Ly-alpha Emission-Line Galaxies at z = 3.1 in the Extended Chandra Deep Field South

TL;DR

This study presents a deep survey of Ly-alpha emission-line galaxies at z=3.1, analyzing their properties, luminosity function, and star formation rates, revealing insights into their internal extinction and evolutionary state.

Contribution

It provides the first comprehensive characterization of Ly-alpha emitters at z=3.1, including their equivalent width distribution, luminosity function, and star formation rate discrepancies.

Findings

Equivalent width distribution follows an exponential with scale length 76 Å.

Luminosity function has a faint-end slope of -1.49 and log L* of 42.64.

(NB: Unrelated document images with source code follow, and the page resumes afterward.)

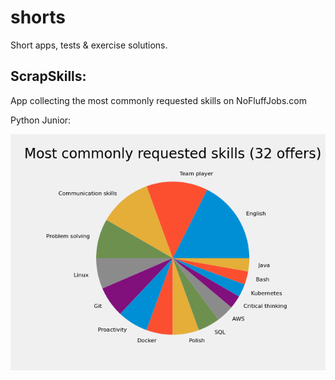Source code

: # shorts
Short apps, tests &amp; exercise solutions.

## ScrapSkills: 
App collecting the most commonly requested skills on NoFluffJobs.com


Python Junior:

<img src="https://github.com/Szampan/shorts/blob/main/ScrapSkills.png">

Ly-alpha derived star formation rates are about three times lower than UV continuum estimates.

Abstract

We describe the results of an extremely deep, 0.28 deg^2 survey for z = 3.1 Ly-alpha emission-line galaxies in the Extended Chandra Deep Field South. By using a narrow-band 5000 Anstrom filter and complementary broadband photometry from the MUSYC survey, we identify a statistically complete sample of 162 galaxies with monochromatic fluxes brighter than 1.5 x 10^-17 ergs cm^-2 s^-1 and observers frame equivalent widths greater than 80 Angstroms. We show that the equivalent width distribution of these objects follows an exponential with a rest-frame scale length of w_0 = 76 +/- 10 Angstroms. In addition, we show that in the emission line, the luminosity function of Ly-alpha galaxies has a faint-end power-law slope of alpha = -1.49 +/- 0.4, a bright-end cutoff of log L^* = 42.64 +/- 0.2, and a space density above our detection thresholds of 1.46 +/- 0.12 x 10^-3 h70^3 galaxies Mpc^-3. Finally, by comparing the emission-line and continuum properties of the LAEs, we show that the star-formation rates derived from Ly-alpha are ~3 times lower than those inferred from the rest-frame UV continuum. We use this offset to deduce the existence of a small amount of internal extinction within the host galaxies. This extinction, coupled with the lack of extremely-high equivalent width emitters, argues that these galaxies are not primordial Pop III objects, though they are young and relatively chemically unevolved.